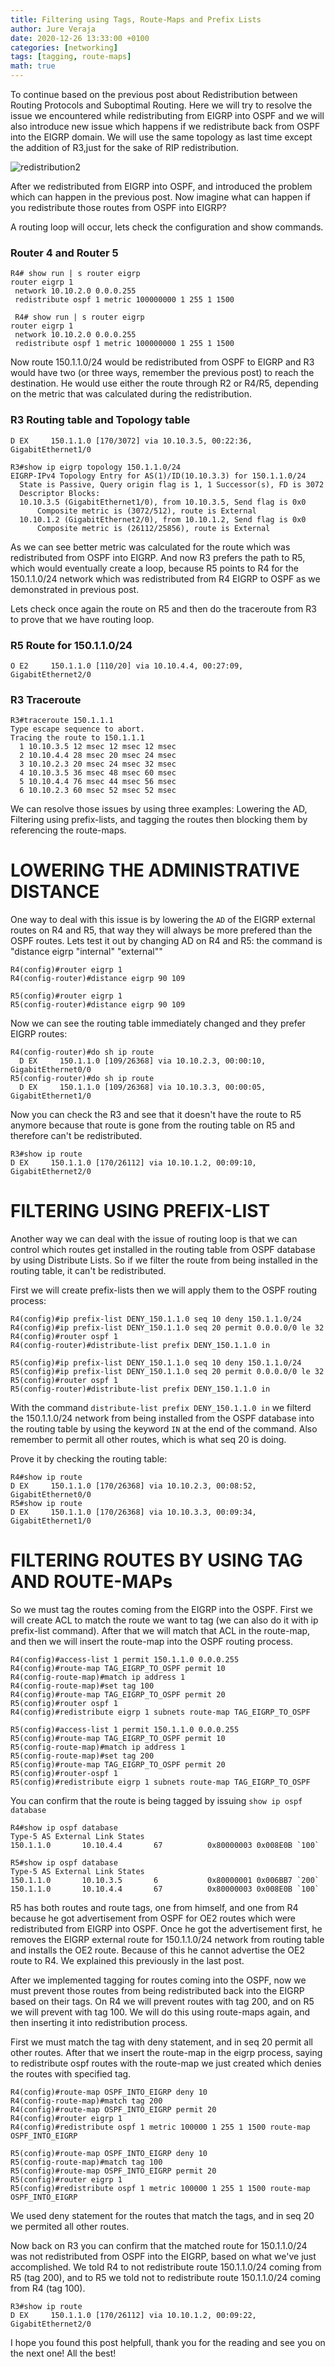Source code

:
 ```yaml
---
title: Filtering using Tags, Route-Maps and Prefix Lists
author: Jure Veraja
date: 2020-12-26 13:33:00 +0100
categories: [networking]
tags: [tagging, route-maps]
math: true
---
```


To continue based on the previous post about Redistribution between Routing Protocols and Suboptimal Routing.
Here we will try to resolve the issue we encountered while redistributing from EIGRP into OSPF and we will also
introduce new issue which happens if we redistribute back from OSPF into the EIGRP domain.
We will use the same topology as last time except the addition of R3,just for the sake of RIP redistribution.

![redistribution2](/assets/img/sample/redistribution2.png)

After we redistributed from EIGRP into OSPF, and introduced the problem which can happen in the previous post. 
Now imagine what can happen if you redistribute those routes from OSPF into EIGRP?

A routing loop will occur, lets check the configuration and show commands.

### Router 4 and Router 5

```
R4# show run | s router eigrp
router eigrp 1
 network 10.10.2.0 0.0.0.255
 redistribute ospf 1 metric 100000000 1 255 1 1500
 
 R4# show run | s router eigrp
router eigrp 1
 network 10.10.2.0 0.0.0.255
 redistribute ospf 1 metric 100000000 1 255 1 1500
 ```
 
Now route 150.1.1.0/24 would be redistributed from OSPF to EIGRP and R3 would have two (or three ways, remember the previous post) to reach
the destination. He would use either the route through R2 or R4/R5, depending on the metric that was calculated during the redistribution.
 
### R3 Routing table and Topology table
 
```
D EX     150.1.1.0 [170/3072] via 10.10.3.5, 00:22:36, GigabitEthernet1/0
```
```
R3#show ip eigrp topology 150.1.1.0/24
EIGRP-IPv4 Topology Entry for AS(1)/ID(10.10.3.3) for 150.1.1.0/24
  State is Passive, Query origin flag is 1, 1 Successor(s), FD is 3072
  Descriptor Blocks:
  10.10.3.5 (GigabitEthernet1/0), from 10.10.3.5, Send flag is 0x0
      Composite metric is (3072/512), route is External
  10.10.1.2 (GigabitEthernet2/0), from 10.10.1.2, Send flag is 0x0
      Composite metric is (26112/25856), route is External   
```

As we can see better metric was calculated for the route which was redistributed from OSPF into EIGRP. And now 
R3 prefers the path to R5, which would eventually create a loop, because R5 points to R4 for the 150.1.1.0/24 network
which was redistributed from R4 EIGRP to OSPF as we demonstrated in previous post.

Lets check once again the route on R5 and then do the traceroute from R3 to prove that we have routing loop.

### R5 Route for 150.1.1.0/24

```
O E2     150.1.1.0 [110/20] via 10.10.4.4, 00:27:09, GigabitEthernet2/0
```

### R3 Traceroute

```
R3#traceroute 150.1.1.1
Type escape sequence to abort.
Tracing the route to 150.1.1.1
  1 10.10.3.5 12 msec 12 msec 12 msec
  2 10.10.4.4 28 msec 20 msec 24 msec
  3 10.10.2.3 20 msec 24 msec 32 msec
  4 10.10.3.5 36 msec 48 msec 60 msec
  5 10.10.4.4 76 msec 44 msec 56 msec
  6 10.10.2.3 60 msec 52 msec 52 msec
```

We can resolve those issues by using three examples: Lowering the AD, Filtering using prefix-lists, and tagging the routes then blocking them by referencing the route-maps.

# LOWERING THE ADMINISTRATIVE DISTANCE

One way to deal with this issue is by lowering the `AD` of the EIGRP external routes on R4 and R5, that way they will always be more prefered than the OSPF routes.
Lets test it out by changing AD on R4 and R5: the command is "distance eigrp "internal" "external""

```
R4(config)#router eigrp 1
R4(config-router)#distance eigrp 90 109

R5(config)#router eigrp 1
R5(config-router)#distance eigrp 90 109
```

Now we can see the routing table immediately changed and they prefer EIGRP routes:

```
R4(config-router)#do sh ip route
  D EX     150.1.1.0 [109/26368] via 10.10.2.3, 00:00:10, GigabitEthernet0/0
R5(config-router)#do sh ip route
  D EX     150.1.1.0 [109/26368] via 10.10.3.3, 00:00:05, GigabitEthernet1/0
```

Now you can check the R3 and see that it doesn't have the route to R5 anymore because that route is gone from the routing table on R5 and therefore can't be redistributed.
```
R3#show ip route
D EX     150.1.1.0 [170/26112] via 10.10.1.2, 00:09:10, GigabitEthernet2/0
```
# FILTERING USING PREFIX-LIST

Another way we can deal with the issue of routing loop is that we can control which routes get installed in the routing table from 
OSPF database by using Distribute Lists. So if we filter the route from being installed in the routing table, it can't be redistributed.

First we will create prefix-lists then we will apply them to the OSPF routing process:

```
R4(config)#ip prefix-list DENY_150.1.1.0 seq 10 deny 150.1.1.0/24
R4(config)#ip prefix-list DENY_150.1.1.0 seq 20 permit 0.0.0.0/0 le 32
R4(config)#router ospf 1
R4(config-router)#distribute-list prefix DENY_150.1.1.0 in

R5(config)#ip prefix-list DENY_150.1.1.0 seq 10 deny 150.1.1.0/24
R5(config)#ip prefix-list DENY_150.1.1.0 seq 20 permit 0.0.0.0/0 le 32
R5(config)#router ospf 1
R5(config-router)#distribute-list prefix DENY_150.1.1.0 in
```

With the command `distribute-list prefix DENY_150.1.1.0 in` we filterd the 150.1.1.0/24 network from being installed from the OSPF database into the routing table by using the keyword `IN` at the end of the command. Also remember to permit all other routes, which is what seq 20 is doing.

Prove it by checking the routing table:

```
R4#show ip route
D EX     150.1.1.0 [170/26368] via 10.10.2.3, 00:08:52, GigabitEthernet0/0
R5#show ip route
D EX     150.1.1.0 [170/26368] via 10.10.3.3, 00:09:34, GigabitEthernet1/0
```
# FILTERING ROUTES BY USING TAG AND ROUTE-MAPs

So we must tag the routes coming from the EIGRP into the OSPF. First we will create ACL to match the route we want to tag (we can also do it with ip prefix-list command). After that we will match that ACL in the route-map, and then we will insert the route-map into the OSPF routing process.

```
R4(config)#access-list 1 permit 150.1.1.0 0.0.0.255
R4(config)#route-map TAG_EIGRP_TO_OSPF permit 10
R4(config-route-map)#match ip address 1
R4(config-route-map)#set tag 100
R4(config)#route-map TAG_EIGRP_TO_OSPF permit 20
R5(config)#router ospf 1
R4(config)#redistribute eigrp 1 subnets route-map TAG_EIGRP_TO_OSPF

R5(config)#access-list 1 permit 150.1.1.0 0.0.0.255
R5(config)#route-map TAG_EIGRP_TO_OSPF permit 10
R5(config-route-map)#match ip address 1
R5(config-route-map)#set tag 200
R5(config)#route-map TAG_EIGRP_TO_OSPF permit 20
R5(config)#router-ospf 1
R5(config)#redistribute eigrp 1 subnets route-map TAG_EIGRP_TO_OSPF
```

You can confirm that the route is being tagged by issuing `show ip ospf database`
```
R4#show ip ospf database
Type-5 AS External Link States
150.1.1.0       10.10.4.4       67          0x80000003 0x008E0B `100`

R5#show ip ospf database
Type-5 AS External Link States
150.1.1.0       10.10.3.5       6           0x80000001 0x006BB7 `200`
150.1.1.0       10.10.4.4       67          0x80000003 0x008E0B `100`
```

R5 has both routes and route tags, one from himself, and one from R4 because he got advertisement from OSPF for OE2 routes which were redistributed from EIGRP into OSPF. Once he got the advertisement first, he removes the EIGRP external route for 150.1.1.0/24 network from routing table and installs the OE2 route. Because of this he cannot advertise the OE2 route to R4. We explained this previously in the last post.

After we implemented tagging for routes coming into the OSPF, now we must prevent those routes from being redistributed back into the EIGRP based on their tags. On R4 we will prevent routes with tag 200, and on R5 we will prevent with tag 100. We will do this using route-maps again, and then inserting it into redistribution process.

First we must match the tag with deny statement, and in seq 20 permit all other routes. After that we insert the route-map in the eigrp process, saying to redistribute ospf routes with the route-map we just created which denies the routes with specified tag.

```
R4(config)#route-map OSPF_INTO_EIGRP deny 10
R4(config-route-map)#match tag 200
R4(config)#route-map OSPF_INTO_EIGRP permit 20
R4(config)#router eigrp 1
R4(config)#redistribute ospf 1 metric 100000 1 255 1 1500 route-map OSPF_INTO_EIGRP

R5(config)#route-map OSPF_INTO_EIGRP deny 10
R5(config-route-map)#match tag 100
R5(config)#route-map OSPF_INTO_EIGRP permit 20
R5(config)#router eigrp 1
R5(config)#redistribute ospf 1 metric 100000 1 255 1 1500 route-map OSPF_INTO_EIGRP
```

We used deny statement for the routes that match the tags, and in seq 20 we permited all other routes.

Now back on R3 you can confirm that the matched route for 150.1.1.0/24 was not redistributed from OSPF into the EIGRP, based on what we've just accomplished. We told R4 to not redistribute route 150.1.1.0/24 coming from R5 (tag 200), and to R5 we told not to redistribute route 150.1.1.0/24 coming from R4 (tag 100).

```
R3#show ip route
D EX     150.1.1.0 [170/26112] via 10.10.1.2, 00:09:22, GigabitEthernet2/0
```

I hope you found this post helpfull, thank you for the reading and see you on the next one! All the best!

■ ■ ■ ■ ■

## WORK INSTRUCTION
Write out every line from the entries where "again" appears.

## ANSWER AREA
Lets check once again the route on R5 and then do the traceroute from R3 to prove that we have routing loop.
After we implemented tagging for routes coming into the OSPF, now we must prevent those routes from being redistributed back into the EIGRP based on their tags. On R4 we will prevent routes with tag 200, and on R5 we will prevent with tag 100. We will do this using route-maps again, and then inserting it into redistribution process.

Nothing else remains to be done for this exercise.